Arguably, the point of A Serious Man is to create confusion. But after watching the film a second time—it's just been released on DVD—it seems worthwhile to revisit some of the questions it raises.

Why Larry?

Larry Gopnik, the film's sad-sack protagonist, asks "What's going on?" no fewer than seven times, by my count. The viewer knows how he feels. Why are such terrible things happening to a nice, Midwestern physics professor raising two kids in the Jewish faith? Within a two-week period: A disgruntled student tries to bribe and then blackmail him, an anonymous rival sends nasty notes to his university's tenure committee, his wife asks for a divorce, and his lawyer drops dead right in front of him. Each ordeal is fairly banal on its own. But Larry (and the audience) can't help but wonder whether, taken together, they might indicate a cosmic source.

As just about every reviewer noted, the sudden disintegration of Larry's life is meant to evoke Job, whom God punishes—killing his family, destroying his livestock—just to see if he'll remain upright and holy. (Satan bets he won't; God bets he will.) As the saying goes, Job's patience is difficult to try; but the biblical character is actually quick to air his grievances. And when God makes an appearance at the end, it's to belittle Job for complaining. He delivers one of the more sarcastic lectures in Scripture: "I am going to ask the questions, and you are going to inform me! Where were you when I laid the earth's foundations? Tell me, since you are so well-informed!" The standard interpretation is that Job can't possibly understand the complexity of God's decision-making, and that it's presumptuous for us mortals to even try.

Unable to question God directly, Larry takes his problems to a series of rabbis, who push a Job-ish moral. The first rabbi, Scott, suggests, "You have to see these things as expressions of God's will. You don't have to like it, of course." When Gopnik complains to the second rabbi, Nachtner, that he just wants "an answer," Nachtner reprimands: "The answer! Sure! We all want the answer! But Hashem doesn't owe us the answer, Larry. Hashem doesn't owe us anything. The obligation runs the other way." It's the modern equivalent of, "Where were you when I laid the earth's foundations?"

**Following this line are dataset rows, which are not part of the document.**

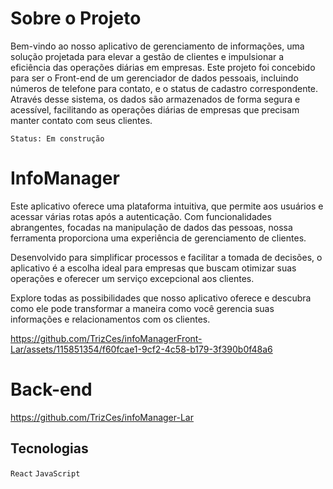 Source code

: # Sobre o Projeto 

Bem-vindo ao nosso aplicativo de gerenciamento de informações, uma solução projetada para elevar a gestão de clientes e impulsionar a eficiência das operações diárias em empresas.
Este projeto foi concebido para ser o Front-end de um gerenciador de dados pessoais, incluindo números de telefone para contato, e o status de cadastro correspondente. Através desse sistema, os dados são armazenados de forma segura e acessível, facilitando as operações diárias de empresas que precisam manter contato com seus clientes.

`Status: Em construção`

# InfoManager

Este aplicativo oferece uma plataforma intuitiva, que permite aos usuários e acessar várias rotas após a autenticação. Com funcionalidades abrangentes, focadas na manipulação de dados das pessoas, nossa ferramenta proporciona uma experiência de gerenciamento de clientes.

Desenvolvido para simplificar processos e facilitar a tomada de decisões, o aplicativo é a escolha ideal para empresas que buscam otimizar suas operações e oferecer um serviço excepcional aos clientes.

Explore todas as possibilidades que nosso aplicativo oferece e descubra como ele pode transformar a maneira como você gerencia suas informações e relacionamentos com os clientes.



https://github.com/TrizCes/infoManagerFront-Lar/assets/115851354/f60fcae1-9cf2-4c58-b179-3f390b0f48a6


# Back-end
https://github.com/TrizCes/infoManager-Lar

## Tecnologias

`React` `JavaScript`


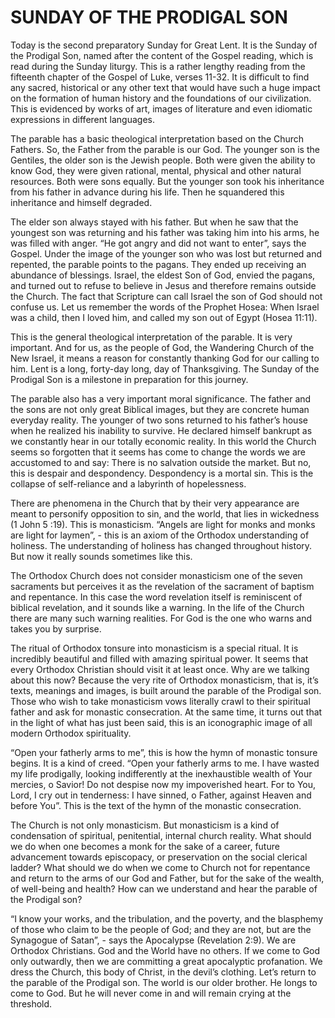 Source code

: # SUNDAY OF THE PRODIGAL SON

Today is the second preparatory Sunday for Great Lent. It is the Sunday of the Prodigal Son, named after the content of the Gospel reading, which is read during the Sunday liturgy. This is a rather lengthy reading from the fifteenth chapter of the Gospel of Luke, verses 11-32. It is difficult to find any sacred, historical or any other text that would have such a huge impact on the formation of human history and the foundations of our civilization. This is evidenced by works of art, images of literature and even idiomatic expressions in different languages.

The parable has a basic theological interpretation based on the Church Fathers. So, the Father from the parable is our God. The younger son is the Gentiles, the older son is the Jewish people. Both were given the ability to know God, they were given rational, mental, physical and other natural resources. Both were sons equally. But the younger son took his inheritance from his father in advance during his life. Then he squandered this inheritance and himself degraded.

The elder son always stayed with his father. But when he saw that the youngest son was returning and his father was taking him into his arms, he was filled with anger. “He got angry and did not want to enter”, says the Gospel. Under the image of the younger son who was lost but returned and repented, the parable points to the pagans. They ended up receiving an abundance of blessings. Israel, the eldest Son of God, envied the pagans, and turned out to refuse to believe in Jesus and therefore remains outside the Church. The fact that Scripture can call Israel the son of God should not confuse us. Let us remember the words of the Prophet Hosea: When Israel was a child, then I loved him, and called my son out of Egypt (Hosea 11:11).

This is the general theological interpretation of the parable. It is very important. And for us, as the people of God, the Wandering Church of the New Israel, it means a reason for constantly thanking God for our calling to him. Lent is a long, forty-day long, day of Thanksgiving. The Sunday of the Prodigal Son is a milestone in preparation for this journey.

The parable also has a very important moral significance. The father and the sons are not only great Biblical images, but they are concrete human everyday reality. The younger of two sons returned to his father’s house when he realized his inability to survive. He declared himself bankrupt as we constantly hear in our totally economic reality. In this world the Church seems so forgotten that it seems has come to change the words we are accustomed to and say: There is no salvation outside the market. But no, this is despair and despondency. Despondency is a mortal sin. This is the collapse of self-reliance and a labyrinth of hopelessness.

There are phenomena in the Church that by their very appearance are meant to personify opposition to sin, and the world, that lies in wickedness (1 John 5 :19). This is monasticism. “Angels are light for monks and monks are light for laymen”, - this is an axiom of the Orthodox understanding of holiness. The understanding of holiness has changed throughout history. But now it really sounds sometimes like this.

The Orthodox Church does not consider monasticism one of the seven sacraments but perceives it as the revelation of the sacrament of baptism and repentance. In this case the word revelation itself is reminiscent of biblical revelation, and it sounds like a warning. In the life of the Church there are many such warning realities. For God is the one who warns and takes you by surprise.

The ritual of Orthodox tonsure into monasticism is a special ritual. It is incredibly beautiful and filled with amazing spiritual power. It seems that every Orthodox Christian should visit it at least once. Why are we talking about this now? Because the very rite of Orthodox monasticism, that is, it’s texts, meanings and images, is built around the parable of the Prodigal son. Those who wish to take monasticism vows literally crawl to their spiritual father and ask for monastic consecration. At the same time, it turns out that in the light of what has just been said, this is an iconographic image of all modern Orthodox spirituality.

“Open your fatherly arms to me”, this is how the hymn of monastic tonsure begins. It is a kind of creed. “Open your fatherly arms to me. I have wasted my life prodigally, looking indifferently at the inexhaustible wealth of Your mercies, o Savior! Do not despise now my impoverished heart. For to You, Lord, I cry out in tenderness: I have sinned, o Father, against Heaven and before You”. This is the text of the hymn of the monastic consecration.

The Church is not only monasticism. But monasticism is a kind of condensation of spiritual, penitential, internal church reality. What should we do when one becomes a monk for the sake of a career, future advancement towards episcopacy, or preservation on the social clerical ladder? What should we do when we come to Church not for repentance and return to the arms of our God and Father, but for the sake of the wealth, of well-being and health? How can we understand and hear the parable of the Prodigal son?

“I know your works, and the tribulation, and the poverty, and the blasphemy of those who claim to be the people of God; and they are not, but are the Synagogue of Satan”, - says the Apocalypse (Revelation 2:9). We are Orthodox Christians. God and the World have no others. If we come to God only outwardly, then we are committing a great apocalyptic profanation. We dress the Church, this body of Christ, in the devil’s clothing. Let’s return to the parable of the Prodigal son. The world is our older brother. He longs to come to God. But he will never come in and will remain crying at the threshold.

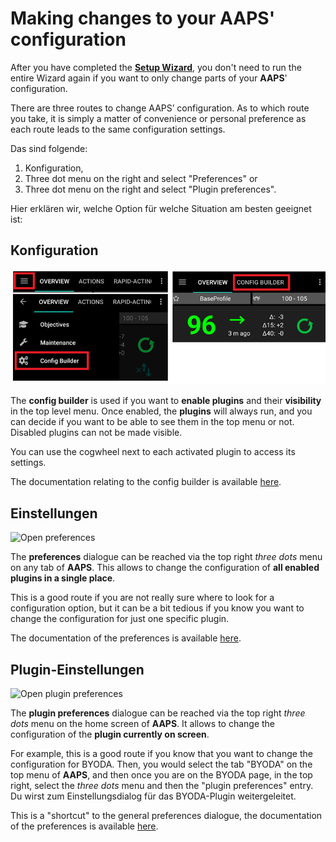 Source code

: # Making changes to your AAPS' configuration

After you have completed the **[Setup Wizard](../SettingUpAaps/SetupWizard.md)**, you don't need to run the entire Wizard again if you want to only change parts of your **AAPS**' configuration.

There are three routes to change AAPS’ configuration. As to which route you take, it is simply a matter of convenience or personal preference as each route leads to the same configuration settings.

Das sind folgende:

1. Konfiguration,
1. Three dot menu on the right and select "Preferences" or
1. Three dot menu on the right and select "Plugin preferences".

Hier erklären wir, welche Option für welche Situation am besten geeignet ist:

## Konfiguration

![Open Config Builder](../images/ConfBuild_Open_AAPS30.png)

The **config builder** is used if you want to **enable plugins** and their **visibility** in the top level menu. Once enabled, the **plugins** will always run, and you can decide if you want to be able to see them in the top menu or not. Disabled plugins can not be made visible.

You can use the cogwheel next to each activated plugin to access its settings.

The documentation relating to the config builder is available [here](../SettingUpAaps/ConfigBuilder.md).

## Einstellungen

![Open preferences](../images/Pref2020_Open2.png)

The **preferences** dialogue can be reached via the top right _three dots_ menu on any tab of **AAPS**. This allows to change the configuration of **all enabled plugins in a single place**.

This is a good route if you are not really sure where to look for a configuration option, but it can be a bit tedious if you know you want to change the configuration for just one specific plugin.

The documentation of the preferences is available [here](../SettingUpAaps/Preferences.md).

## Plugin-Einstellungen

![Open plugin preferences](../images/Pref2020_OpenPlugin2.png)

The **plugin preferences** dialogue can be reached via the top right _three dots_ menu on the home screen of **AAPS**. It allows to change the configuration of the **plugin currently on screen**.

For example, this is a good route if you know that you want to change the configuration for BYODA. Then, you would select the tab "BYODA" on the top menu of **AAPS**, and then once you are on the BYODA page, in the top right, select the _three dots_ menu and then the "plugin preferences" entry. Du wirst zum Einstellungsdialog für das BYODA-Plugin weitergeleitet.

This is a "shortcut" to the general preferences dialogue, the documentation of the preferences is available [here](../SettingUpAaps/Preferences.md).
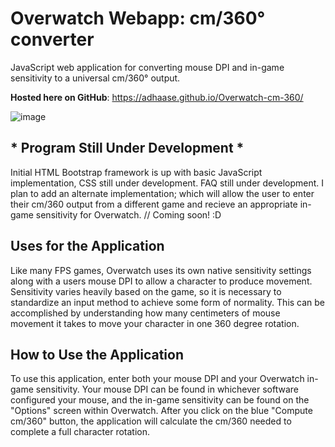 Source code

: # Overwatch Webapp: cm/360° converter
JavaScript web application for converting mouse DPI and in-game sensitivity to a universal cm/360° output.

**Hosted here on GitHub**: https://adhaase.github.io/Overwatch-cm-360/

![image](https://user-images.githubusercontent.com/9776844/37692727-dd8f4d94-2c90-11e8-9684-b0ef6005a069.png)


## * Program Still Under Development *
Initial HTML Bootstrap framework is up with basic JavaScript implementation, CSS still under development. FAQ still under development. I plan to add an alternate implementation; which will allow the user to enter their cm/360 output from a different game and recieve an appropriate in-game sensitivity for Overwatch. // Coming soon! :D 

## Uses for the Application
Like many FPS games, Overwatch uses its own native sensitivity settings along with a users mouse DPI to allow a character to produce movement. Sensitivity varies heavily based on the game, so it is necessary to standardize an input method to achieve some form of normality. This can be accomplished by understanding how many centimeters of mouse movement it takes to move your character in one 360 degree rotation. 

## How to Use the Application
To use this application, enter both your mouse DPI and your Overwatch in-game sensitivity. Your mouse DPI can be found in whichever software configured your mouse, and the in-game sensitivity can be found on the "Options" screen within Overwatch. After you click on the blue "Compute cm/360" button, the application will calculate the cm/360 needed to complete a full character rotation. 
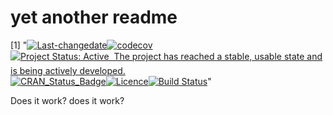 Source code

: yet another readme
================

\[1\] "[![Last-changedate](https://img.shields.io/badge/last%20change-2017--01--24-yellowgreen.svg)](/commits/master)[![codecov](https://codecov.io/gh/RMHogervorst/badgecreatr/branch/master/graph/badge.svg)](https://codecov.io/gh/RMHogervorst/badgecreatr)[![Project Status: Active  The project has reached a stable, usable state and is being actively developed.](http://www.repostatus.org/badges/latest/active.svg)](http://www.repostatus.org/#active)[![CRAN\_Status\_Badge](http://www.r-pkg.org/badges/version/badgecreatr)](https://cran.r-project.org/package=badgecreatr)[![Licence](https://img.shields.io/badge/licence-GPL--3-blue.svg)](https://www.gnu.org/licenses/gpl-3.0.en.html)[![Build Status](https://travis-ci.org/RMHogervorst/badgecreatr.svg?branch=master)](https://travis-ci.org/RMHogervorst/badgecreatr)"

Does it work? does it work?
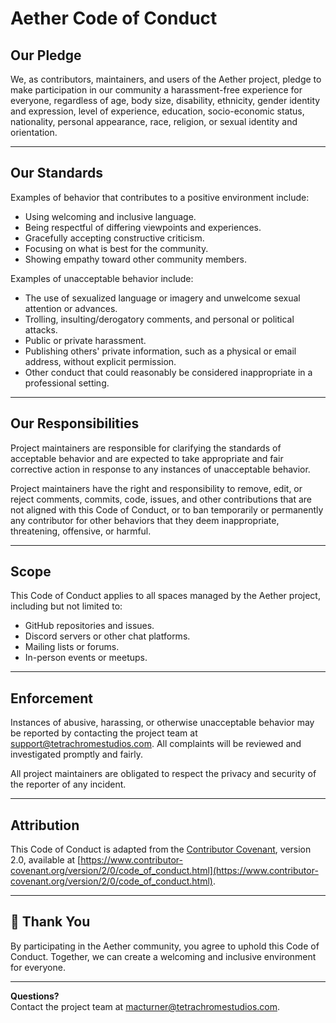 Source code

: # Aether Code of Conduct

## Our Pledge

We, as contributors, maintainers, and users of the Aether project, pledge to make participation in our community a harassment-free experience for everyone, regardless of age, body size, disability, ethnicity, gender identity and expression, level of experience, education, socio-economic status, nationality, personal appearance, race, religion, or sexual identity and orientation.

---

## Our Standards

Examples of behavior that contributes to a positive environment include:

- Using welcoming and inclusive language.
- Being respectful of differing viewpoints and experiences.
- Gracefully accepting constructive criticism.
- Focusing on what is best for the community.
- Showing empathy toward other community members.

Examples of unacceptable behavior include:

- The use of sexualized language or imagery and unwelcome sexual attention or advances.
- Trolling, insulting/derogatory comments, and personal or political attacks.
- Public or private harassment.
- Publishing others' private information, such as a physical or email address, without explicit permission.
- Other conduct that could reasonably be considered inappropriate in a professional setting.

---

## Our Responsibilities

Project maintainers are responsible for clarifying the standards of acceptable behavior and are expected to take appropriate and fair corrective action in response to any instances of unacceptable behavior.

Project maintainers have the right and responsibility to remove, edit, or reject comments, commits, code, issues, and other contributions that are not aligned with this Code of Conduct, or to ban temporarily or permanently any contributor for other behaviors that they deem inappropriate, threatening, offensive, or harmful.

---

## Scope

This Code of Conduct applies to all spaces managed by the Aether project, including but not limited to:
- GitHub repositories and issues.
- Discord servers or other chat platforms.
- Mailing lists or forums.
- In-person events or meetups.

---

## Enforcement

Instances of abusive, harassing, or otherwise unacceptable behavior may be reported by contacting the project team at support@tetrachromestudios.com. All complaints will be reviewed and investigated promptly and fairly.

All project maintainers are obligated to respect the privacy and security of the reporter of any incident.

---

## Attribution

This Code of Conduct is adapted from the [Contributor Covenant](https://www.contributor-covenant.org/), version 2.0, available at [https://www.contributor-covenant.org/version/2/0/code_of_conduct.html](https://www.contributor-covenant.org/version/2/0/code_of_conduct.html).

---

## 🙏 Thank You

By participating in the Aether community, you agree to uphold this Code of Conduct. Together, we can create a welcoming and inclusive environment for everyone.

---

**Questions?**  
Contact the project team at macturner@tetrachromestudios.com.
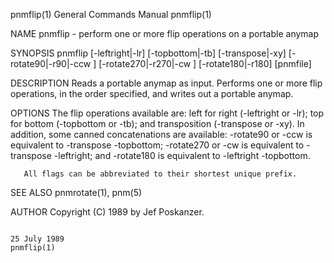 pnmflip(1)                                                                              General Commands Manual                                                                             pnmflip(1)

NAME
       pnmflip - perform one or more flip operations on a portable anymap

SYNOPSIS
       pnmflip [-leftright|-lr] [-topbottom|-tb] [-transpose|-xy] [-rotate90|-r90|-ccw ] [-rotate270|-r270|-cw ] [-rotate180|-r180] [pnmfile]

DESCRIPTION
       Reads a portable anymap as input.  Performs one or more flip operations, in the order specified, and writes out a portable anymap.

OPTIONS
       The  flip operations available are: left for right (-leftright or -lr); top for bottom (-topbottom or -tb); and transposition (-transpose or -xy).  In addition, some canned concatenations are
       available: -rotate90 or -ccw is equivalent to -transpose -topbottom; -rotate270 or -cw is equivalent to -transpose -leftright; and -rotate180 is equivalent to -leftright -topbottom.

       All flags can be abbreviated to their shortest unique prefix.

SEE ALSO
       pnmrotate(1), pnm(5)

AUTHOR
       Copyright (C) 1989 by Jef Poskanzer.

                                                                                             25 July 1989                                                                                   pnmflip(1)
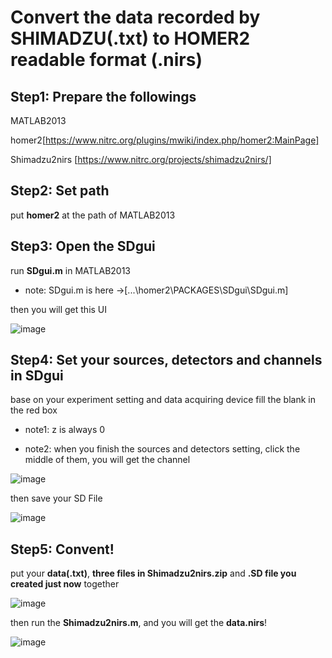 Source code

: # Convert the data recorded by SHIMADZU(.txt) to HOMER2 readable format (.nirs)

## Step1: Prepare the followings

MATLAB2013

homer2[https://www.nitrc.org/plugins/mwiki/index.php/homer2:MainPage]

Shimadzu2nirs [https://www.nitrc.org/projects/shimadzu2nirs/]

## Step2: Set path

put **homer2** at the path of MATLAB2013

## Step3: Open the SDgui

run **SDgui.m** in MATLAB2013

- note: SDgui.m is here →[...\homer2\PACKAGES\SDgui\SDgui.m]

then you will get this UI

![image](https://github.com/HaiyanKong/Convert-data.txt-to-data.nirs/blob/main/1.png)

## Step4: Set your sources, detectors and channels in SDgui

base on your experiment setting and data acquiring device fill the blank in the red box

- note1: z is always 0

- note2: when you finish the sources and detectors setting, click the middle of them, you will get the channel

![image](https://github.com/HaiyanKong/Convert-data.txt-to-data.nirs/blob/main/2.png)

then save your SD File

![image](https://github.com/HaiyanKong/Convert-data.txt-to-data.nirs/blob/main/3.png)

## Step5: Convent!

put your **data(.txt)**, **three files in Shimadzu2nirs.zip** and **.SD file you created just now** together

![image](https://github.com/HaiyanKong/Convert-data.txt-to-data.nirs/blob/main/4.png)

then run the **Shimadzu2nirs.m**, and you will get the **data.nirs**!

![image](https://github.com/HaiyanKong/Convert-data.txt-to-data.nirs/blob/main/5.png)
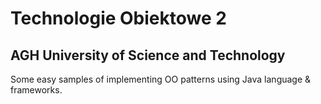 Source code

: # Technologie Obiektowe 2

## AGH University of Science and Technology

Some easy samples of implementing OO patterns using Java language & frameworks.
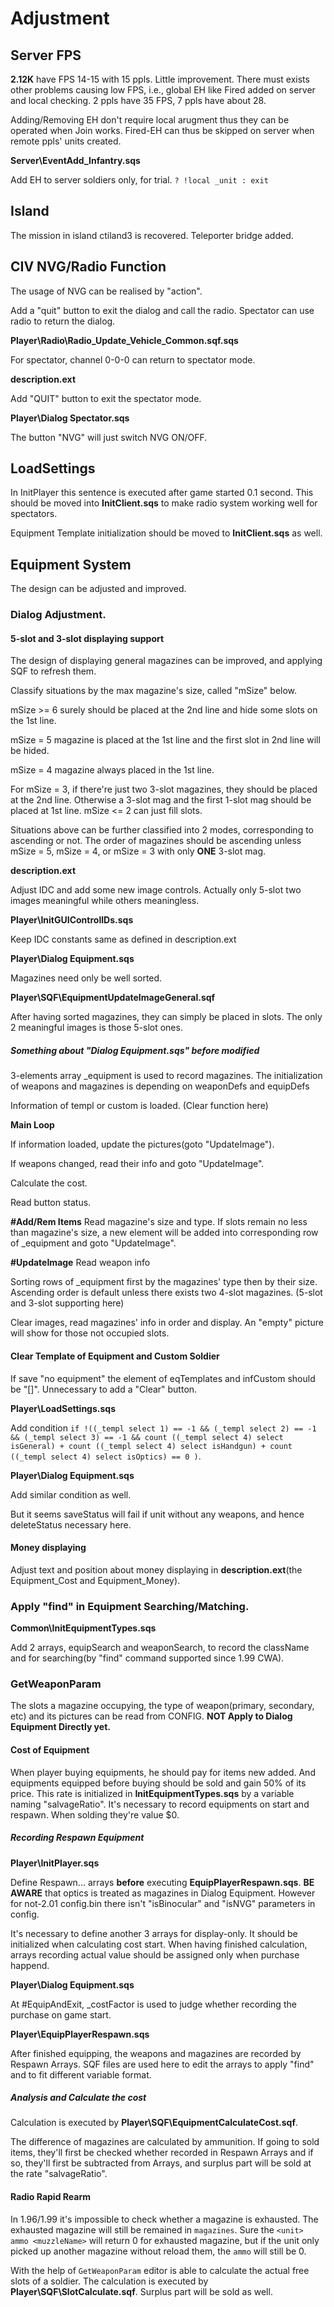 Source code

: # Adjustment
## Server FPS
**2.12K** have FPS 14-15 with 15 ppls. Little improvement. There must exists other problems causing low FPS, i.e., global EH like Fired added on server and local checking. 2 ppls have 35 FPS, 7 ppls have about 28.

Adding/Removing EH don't require local arugment thus they can be operated when Join works. Fired-EH can thus be skipped on server when remote ppls' units created.

**Server\EventAdd_Infantry.sqs**

Add EH to server soldiers only, for trial.
`? !local _unit : exit`

## Island
The mission in island ctiland3 is recovered. Teleporter bridge added.


## CIV NVG/Radio Function
The usage of NVG can be realised by "action".

Add a "quit" button to exit the dialog and call the radio. Spectator can use radio to return the dialog.

**Player\Radio\Radio_Update_Vehicle_Common.sqf.sqs**

For spectator, channel 0-0-0 can return to spectator mode.

**description.ext**

Add "QUIT" button to exit the spectator mode.

**Player\Dialog Spectator.sqs**

The button "NVG" will just switch NVG ON/OFF.


## LoadSettings
In InitPlayer this sentence is executed after game started 0.1 second. This should be moved into **InitClient.sqs** to make radio system working well for spectators.

Equipment Template initialization should be moved to **InitClient.sqs** as well.


## Equipment System
The design can be adjusted and improved.
### Dialog Adjustment.
#### 5-slot and 3-slot displaying support
The design of displaying general magazines can be improved, and applying SQF to refresh them.

Classify situations by the max magazine's size, called "mSize" below.

mSize >= 6 surely should be placed at the 2nd line and hide some slots on the 1st line.

mSize = 5 magazine is placed at the 1st line and the first slot in 2nd line will be hided. 

mSize = 4 magazine always placed in the 1st line.

For mSize = 3, if there're just two 3-slot magazines, they should be placed at the 2nd line. Otherwise a 3-slot mag and the first 1-slot mag should be placed at 1st line.
mSize <= 2 can just fill slots.

Situations above can be further classified into 2 modes, corresponding to ascending or not. 
The order of magazines should be ascending unless mSize = 5, mSize = 4, or mSize = 3 with only **ONE** 3-slot mag.

**description.ext**

Adjust IDC and add some new image controls. Actually only 5-slot two images meaningful while others meaningless.

**Player\InitGUIControlIDs.sqs**

Keep IDC constants same as defined in description.ext

**Player\Dialog Equipment.sqs**

Magazines need only be well sorted.

**Player\SQF\EquipmentUpdateImageGeneral.sqf**

After having sorted magazines, they can simply be placed in slots. The only 2 meaningful images is those 5-slot ones.

##### Something about "Dialog Equipment.sqs" before modified
3-elements array _equipment is used to record magazines.
The initialization of weapons and magazines is depending on weaponDefs and equipDefs

Information of templ or custom is loaded.
(Clear function here)

**Main Loop**

If information loaded, update the pictures(goto "UpdateImage").

If weapons changed, read their info and goto "UpdateImage".

Calculate the cost.

Read button status.

**#Add/Rem Items**
Read magazine's size and type. If slots remain no less than magazine's size, a new element will be added into corresponding row of _equipment and goto "UpdateImage".

**#UpdateImage**
Read weapon info

Sorting rows of _equipment first by the magazines' type then by their size. Ascending order is default unless there exists two 4-slot magazines.
(5-slot and 3-slot supporting here)

Clear images, read magazines' info in order and display. An "empty" picture will show for those not occupied slots.

#### Clear Template of Equipment and Custom Soldier
If save "no equipment" the element of eqTemplates and infCustom should be "[]". Unnecessary to add a "Clear" button.

**Player\LoadSettings.sqs**

Add condition `if !((_templ select 1) == -1 && (_templ select 2) == -1 && (_templ select 3) == -1 && count ((_templ select 4) select isGeneral) + count ((_templ select 4) select isHandgun) + count ((_templ select 4) select isOptics) == 0 )`.

**Player\Dialog Equipment.sqs**

Add similar condition as well.

But it seems saveStatus will fail if unit without any weapons, and hence deleteStatus necessary here.
#### Money displaying
Adjust text and position about money displaying in **description.ext**(the Equipment_Cost and Equipment_Money).



### Apply "find" in Equipment Searching/Matching.
**Common\InitEquipmentTypes.sqs**

Add 2 arrays, equipSearch and weaponSearch, to record the className and for searching(by "find" command supported since 1.99 CWA).


### GetWeaponParam
The slots a magazine occupying, the type of weapon(primary, secondary, etc) and its pictures can be read from CONFIG.
**NOT Apply to Dialog Equipment Directly yet.**

#### Cost of Equipment
When player buying equipments, he should pay for items new added. And equipments equipped before buying should be sold and gain 50% of its price. This rate is initialized in **InitEquipmentTypes.sqs** by a variable naming "salvageRatio".
It's necessary to record equipments on start and respawn. When solding they're value $0.
##### Recording Respawn Equipment
**Player\InitPlayer.sqs**

Define Respawn... arrays **before** executing **EquipPlayerRespawn.sqs**. **BE AWARE** that optics is treated as magazines in Dialog Equipment. However for not-2.01 config.bin there isn't "isBinocular" and "isNVG" parameters in config.

It's necessary to define another 3 arrays for display-only. It should be initialized when calculating cost start. When having finished calculation, arrays recording actual value should be assigned only when purchase happend.

**Player\Dialog Equipment.sqs**

At #EquipAndExit, _costFactor is used to judge whether recording the purchase on game start.

**Player\EquipPlayerRespawn.sqs**

After finished equipping, the weapons and magazines are recorded by Respawn Arrays. SQF files are used here to edit the arrays to apply "find" and to fit different variable format.
##### Analysis and Calculate the cost
Calculation is executed by **Player\SQF\EquipmentCalculateCost.sqf**.

The difference of magazines are calculated by ammunition. If going to sold items, they'll first be checked whether recorded in Respawn Arrays and if so, they'll first be subtracted from Arrays, and surplus part will be sold at the rate "salvageRatio".


#### Radio Rapid Rearm
In 1.96/1.99 it's impossible to check whether a magazine is exhausted. The exhausted magazine will still be remained in `magazines`. Sure the `<unit> ammo <muzzleName>` will return 0 for exhausted magazine, but if the unit only picked up another magazine without reload them, the `ammo` will still be 0.

With the help of `GetWeaponParam` editor is able to calculate the actual free slots of a soldier. The calculation is executed by **Player\SQF\SlotCalculate.sqf**. Surplus part will be sold as well.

Sudden hardships aside, however, Gopnik isn't much like Job—an aggressive, willful character who rants until God grants him an audience. As The New Yorker's David Denby observed, Gopnik "won't take a shot at anyone, or try to control anyone, verbally or any other way. … [He's] a schlep and a weeper." That's exactly right and gets at a more earthbound explanation for Gopnik's misfortunes. Another of Gopnik's constant refrains is, "I haven't done anything." After his wife announces that she wants a divorce: "What have I done? I haven't done anything." On the phone with a representative from the Columbia Record Club, who's hounding him for payment: "I didn't ask for Santana "Abraxas." I didn't listen to Santana Abraxas. I didn't do anything." During a conversation about his tenure prospects: "I haven't done anything. I haven't published." If at first Gopnik sounds wrongly maligned, eventually he seems weak. His insistence on inaction makes the viewer wonder if that very inaction is why so much trouble comes his way. Perhaps his are sins of omission. He is not a bad husband; he provides for his family; he's faithful—one could do worse. But there's no indication that he's particularly engaged. He may not be a bad professor, but neither is he an especially good one: As he says, he hasn't done anything, hasn't published anything.

Gopnik's irritating meekness is most obvious in his parenting. He launches the majority of his "What's going on?" queries at his kids, who never bother to answer. He has no idea that Danny's a stoner, or that Sarah's trying to finance a nose job by stealing money from his wallet. They're brats, but whose fault is that? When Danny complains that F Troop looks fuzzy, Gopnik climbs up to the roof and twists the aerial, but he never manages to fix the reception. So Danny calls his dad to whine, and Gopnik looks put-upon. Which is worse, Danny's shamelessness or Gopnik's spinelessness?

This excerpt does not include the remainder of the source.